Row Multiplication
The RowMultiplication
transformation allows you to transform one input row into multiple output rows. It functions similarly to a RowTransformation
, but instead of returning a single row, it returns a list or array of rows. This makes it ideal for tasks like expanding, normalizing, or splitting data structures.
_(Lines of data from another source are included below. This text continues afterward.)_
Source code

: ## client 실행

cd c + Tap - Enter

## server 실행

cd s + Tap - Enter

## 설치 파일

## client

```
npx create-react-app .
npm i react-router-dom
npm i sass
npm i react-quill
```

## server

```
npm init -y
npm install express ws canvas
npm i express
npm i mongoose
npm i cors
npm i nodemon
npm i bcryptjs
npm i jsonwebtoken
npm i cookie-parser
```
When input and output types are different, RowMultiplication
can also be used to cast or convert a single row into multiple rows of a different type, enabling complex type transformations within a data flow.
Buffering Behavior
- Non-blocking transformation
- Single input buffer
- Processes each input row immediately and emits one or more output rows
Basic Example
You must define a MultiplicationFunc
that receives one input record and returns an IEnumerable
of output records.
DbSource<InputRow> source = new DbSource<InputRow>("SourceTable");
RowMultiplication<InputRow, OutputRow> multiplication = new RowMultiplication<InputRow, OutputRow>(
row => {
List<OutputRow> result = new List<OutputRow>();
result.Add(new OutputRow(row.Value1));
result.Add(new OutputRow(row.Value2));
return result;
});
DbDestination<OutputRow> dest = new DbDestination<OutputRow>("DestinationTable");
source.LinkTo(multiplication).LinkTo(dest);
Example: Same Input and Output Types
You can use the simplified RowMultiplication<T>
when input and output types are the same. If only one generic type is provided, it is used for both input and output.
public class MyRow {
public string Text { get; set; }
public char Char { get; set; }
}
var source = new MemorySource<MyRow>();
source.DataAsList.Add(new MyRow() { Text = "ABC" });
var multi = new RowMultiplication<MyRow>();
multi.MultiplicationFunc = row => {
var result = new List<MyRow>();
foreach (char c in row.Text)
result.Add(new MyRow() { Char = c });
return result;
};
var dest = new MemoryDestination<MyRow>();
source.LinkTo(multi).LinkTo(dest);
Network.Execute(source);
foreach (var row in dest.Data)
Console.WriteLine($"Char:{row.Char}");
// Output:
// Char:A
// Char:B
// Char:C
Example: Different Input and Output Types
You can define separate types for input and output if needed.
public class MyString {
public string Text { get; set; }
}
public class MyChar {
public char Char { get; set; }
}
var source = new MemorySource<MyString>();
source.DataAsList.Add(new MyString() { Text = "ABC" });
var multi = new RowMultiplication<MyString, MyChar>();
multi.MultiplicationFunc = row => {
var result = new List<MyChar>();
foreach (char c in row.Text)
result.Add(new MyChar() { Char = c });
return result;
};
var dest = new MemoryDestination<MyChar>();
source.LinkTo<MyChar>(multi).LinkTo(dest);
Network.Execute(source);
foreach (var row in dest.Data)
Console.WriteLine($"Char:{row.Char}");
// Output:
// Char:A
// Char:B
// Char:C
Normalizing Document Data
You can use RowMultiplication
to normalize nested data structures like arrays in JSON documents.
JSON Input Example
{
"Invoices": [
{
"Id": 1,
"CustomerName": "Peter",
"Total": 45,
"Items": [
{ "Name": "Clock", "Price": 20 },
{ "Name": "Socks", "Price": 10 },
{ "Name": "Shirt", "Price": 15 }
]
},
{
"Id": 2,
"CustomerName": "Mary",
"Total": 100,
"Items": [
{ "Name": "Clock", "Price": 29 },
{ "Name": "Dress", "Price": 71 }
]
}
]
}
ETL Example Using ExpandoObject
var source = new JsonSource("res/examples/invoices.json");
var invoiceHeaders = new MemoryDestination();
var invoiceLines = new MemoryDestination();
var duplicate = new Multicast();
var extractHeader = new RowTransformation();
extractHeader.TransformationFunc = row => {
var dict = row as IDictionary<string, object>;
dict.Remove("Items");
return row;
};
var extractLines = new RowMultiplication();
extractLines.MultiplicationFunc = row => {
var extractedLines = new List<ExpandoObject>();
var itemsArray = (row as dynamic).Items as List<object>;
foreach (dynamic line in itemsArray) {
line.InvoiceId = (row as dynamic).Id;
extractedLines.Add(line);
}
return extractedLines;
};
source.LinkTo(duplicate);
duplicate.LinkTo(extractHeader).LinkTo(invoiceHeaders);
duplicate.LinkTo(extractLines).LinkTo(invoiceLines);
Network.Execute(source);
Console.WriteLine("Total invoices: " + invoiceHeaders.Data.Count);
Console.WriteLine("Total lines for all invoices: " + invoiceLines.Data.Count);
// Output:
// Total invoices: 2
// Total lines for all invoices: 5
This pattern is useful for extracting and flattening nested arrays from hierarchical input documents.